No offer. And, no acceptance.

September 15, 2020

A dispute about an allegedly malfunctioning power generator led to an ingenious but flawed attempt to resolve it in Imperial Indus. Supply Co. v.. Thomas, in two steps:

  1. “[Thomas] began by sending Imperial a document titled “ConditionalAcceptance for the Value/For Proof of Claim/Agreement” (“Alleged Agreement”) which purported to be a “binding self-executing irrevocable contractual agreement” evidencing Thomas’s acceptance of Imperial’s offer. , , , The Alleged Agreement further provided that Imperial would need to propound fifteen different “Proofs of Claim” to Thomas in order to avoid (1) breaching the Alleged Agreement; (2) admitting, by “tacit acquiescence,” that the generator caused the fire; and (3) participating in arbitration proceedings.”
  2. “Then, Thomas sent Imperial two notices related to the Alleged Agreement. The first notice purported that Imperial breached the Alleged Agreement by failing to provide the proofs of claim. This notice allowed Imperial to cure the alleged breach by providing the proofs of claim within three days. In addition, the notice stated that Imperial’s refusal to follow the curing mechanism would result in Imperial’s admission and confessed judgment to the alleged breach. The second notice stated that Imperial owed the balance for the “entire contract value”1 because it did not cure the breach.”

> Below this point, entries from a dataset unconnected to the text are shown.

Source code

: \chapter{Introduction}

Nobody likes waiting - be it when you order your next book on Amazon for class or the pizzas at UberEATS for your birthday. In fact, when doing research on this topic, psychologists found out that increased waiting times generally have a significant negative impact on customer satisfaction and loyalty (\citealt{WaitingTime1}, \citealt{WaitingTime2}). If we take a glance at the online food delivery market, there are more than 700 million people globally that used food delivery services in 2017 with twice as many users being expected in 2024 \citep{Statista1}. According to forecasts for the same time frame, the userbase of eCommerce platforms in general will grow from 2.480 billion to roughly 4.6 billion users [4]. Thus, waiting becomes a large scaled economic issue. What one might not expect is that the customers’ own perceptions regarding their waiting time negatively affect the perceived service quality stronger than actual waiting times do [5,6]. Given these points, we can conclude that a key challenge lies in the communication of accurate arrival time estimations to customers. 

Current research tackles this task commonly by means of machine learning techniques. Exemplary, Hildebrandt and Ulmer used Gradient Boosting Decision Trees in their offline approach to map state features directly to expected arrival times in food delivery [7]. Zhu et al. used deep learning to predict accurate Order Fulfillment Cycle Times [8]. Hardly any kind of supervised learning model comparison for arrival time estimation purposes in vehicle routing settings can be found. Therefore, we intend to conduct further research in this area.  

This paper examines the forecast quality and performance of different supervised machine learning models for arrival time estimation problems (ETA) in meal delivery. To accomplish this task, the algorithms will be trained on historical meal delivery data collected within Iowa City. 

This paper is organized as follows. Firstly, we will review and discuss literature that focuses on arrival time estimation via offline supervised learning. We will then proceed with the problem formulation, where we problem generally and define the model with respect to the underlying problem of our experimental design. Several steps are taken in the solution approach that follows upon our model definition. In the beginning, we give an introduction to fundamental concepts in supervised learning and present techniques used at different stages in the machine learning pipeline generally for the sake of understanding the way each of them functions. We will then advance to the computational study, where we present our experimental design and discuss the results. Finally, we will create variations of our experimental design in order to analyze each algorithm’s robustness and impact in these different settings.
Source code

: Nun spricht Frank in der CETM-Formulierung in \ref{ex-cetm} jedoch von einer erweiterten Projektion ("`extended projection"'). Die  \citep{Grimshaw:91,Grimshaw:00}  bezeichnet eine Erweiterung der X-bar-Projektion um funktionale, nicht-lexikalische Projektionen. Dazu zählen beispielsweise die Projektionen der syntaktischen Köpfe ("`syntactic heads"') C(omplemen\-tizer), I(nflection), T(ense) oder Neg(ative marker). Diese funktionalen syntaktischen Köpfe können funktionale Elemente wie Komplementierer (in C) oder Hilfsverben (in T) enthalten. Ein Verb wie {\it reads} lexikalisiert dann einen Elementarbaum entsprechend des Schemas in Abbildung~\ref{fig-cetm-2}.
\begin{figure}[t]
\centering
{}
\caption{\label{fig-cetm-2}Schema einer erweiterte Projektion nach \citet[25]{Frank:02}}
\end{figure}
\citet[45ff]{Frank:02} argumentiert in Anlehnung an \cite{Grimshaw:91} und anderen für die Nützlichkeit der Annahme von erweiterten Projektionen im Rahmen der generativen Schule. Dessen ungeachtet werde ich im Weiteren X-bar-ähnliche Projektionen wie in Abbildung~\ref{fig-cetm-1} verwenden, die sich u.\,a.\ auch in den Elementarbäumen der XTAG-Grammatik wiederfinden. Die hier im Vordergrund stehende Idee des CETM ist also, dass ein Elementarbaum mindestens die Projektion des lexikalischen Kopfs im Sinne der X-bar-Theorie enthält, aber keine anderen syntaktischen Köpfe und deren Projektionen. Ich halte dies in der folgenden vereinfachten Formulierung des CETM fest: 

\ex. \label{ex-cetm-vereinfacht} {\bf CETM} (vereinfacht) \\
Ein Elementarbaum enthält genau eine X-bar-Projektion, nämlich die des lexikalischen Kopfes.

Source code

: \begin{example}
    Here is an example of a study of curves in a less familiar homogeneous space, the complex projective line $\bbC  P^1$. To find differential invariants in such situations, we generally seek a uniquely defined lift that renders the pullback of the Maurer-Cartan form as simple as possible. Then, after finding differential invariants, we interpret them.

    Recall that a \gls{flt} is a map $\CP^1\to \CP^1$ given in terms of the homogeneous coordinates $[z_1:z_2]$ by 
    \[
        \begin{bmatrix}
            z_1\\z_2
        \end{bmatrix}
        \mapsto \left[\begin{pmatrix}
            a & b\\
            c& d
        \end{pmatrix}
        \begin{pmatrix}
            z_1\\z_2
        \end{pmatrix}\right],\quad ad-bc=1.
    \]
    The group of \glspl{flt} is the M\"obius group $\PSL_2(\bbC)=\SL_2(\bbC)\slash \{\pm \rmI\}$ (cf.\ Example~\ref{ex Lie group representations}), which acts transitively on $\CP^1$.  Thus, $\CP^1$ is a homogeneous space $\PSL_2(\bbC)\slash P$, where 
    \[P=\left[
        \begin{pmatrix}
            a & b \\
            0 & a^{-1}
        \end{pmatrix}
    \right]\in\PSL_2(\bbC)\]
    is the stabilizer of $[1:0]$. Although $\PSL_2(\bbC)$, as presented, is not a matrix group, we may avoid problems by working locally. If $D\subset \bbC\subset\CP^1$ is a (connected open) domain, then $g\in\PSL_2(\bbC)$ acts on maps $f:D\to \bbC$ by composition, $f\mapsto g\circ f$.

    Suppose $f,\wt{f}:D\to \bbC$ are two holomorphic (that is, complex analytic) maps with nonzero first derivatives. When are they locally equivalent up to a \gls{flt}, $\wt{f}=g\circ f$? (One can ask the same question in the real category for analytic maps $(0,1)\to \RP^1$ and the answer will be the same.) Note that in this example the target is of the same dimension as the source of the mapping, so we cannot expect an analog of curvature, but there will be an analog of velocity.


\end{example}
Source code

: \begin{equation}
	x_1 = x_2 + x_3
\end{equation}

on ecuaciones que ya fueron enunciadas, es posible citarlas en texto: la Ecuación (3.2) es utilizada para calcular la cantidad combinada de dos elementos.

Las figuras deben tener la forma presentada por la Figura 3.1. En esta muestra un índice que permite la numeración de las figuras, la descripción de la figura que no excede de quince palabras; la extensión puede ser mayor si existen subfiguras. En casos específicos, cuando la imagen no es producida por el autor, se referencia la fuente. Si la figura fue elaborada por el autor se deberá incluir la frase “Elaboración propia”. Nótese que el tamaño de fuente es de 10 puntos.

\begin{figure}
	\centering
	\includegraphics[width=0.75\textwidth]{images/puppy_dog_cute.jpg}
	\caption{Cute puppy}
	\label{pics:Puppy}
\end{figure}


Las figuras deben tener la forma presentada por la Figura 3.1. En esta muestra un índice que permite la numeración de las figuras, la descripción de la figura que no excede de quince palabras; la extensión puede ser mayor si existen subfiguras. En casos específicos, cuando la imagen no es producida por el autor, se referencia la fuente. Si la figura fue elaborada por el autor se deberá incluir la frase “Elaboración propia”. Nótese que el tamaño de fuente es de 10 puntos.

Thomas than obtained a favorable arbitration award against Imperial. Unimpressed, the Fifth Circuit affirmed the district court’s order that vacated the award, noting: “If Thomas’s argument was valid, it would turn the notion of mutual assent on its head in ordinary purchase cases like this one: buy an item from a dealer or manufacturer, then mail a letter saying “you agree if you don’t object,” and you can have whatever deal you want if the dealer/manufacturer doesn’t respond. Thomas fails to cite a single case that would support such a ridiculous notion.” No. 20-60121 (Sept. 2, 2020).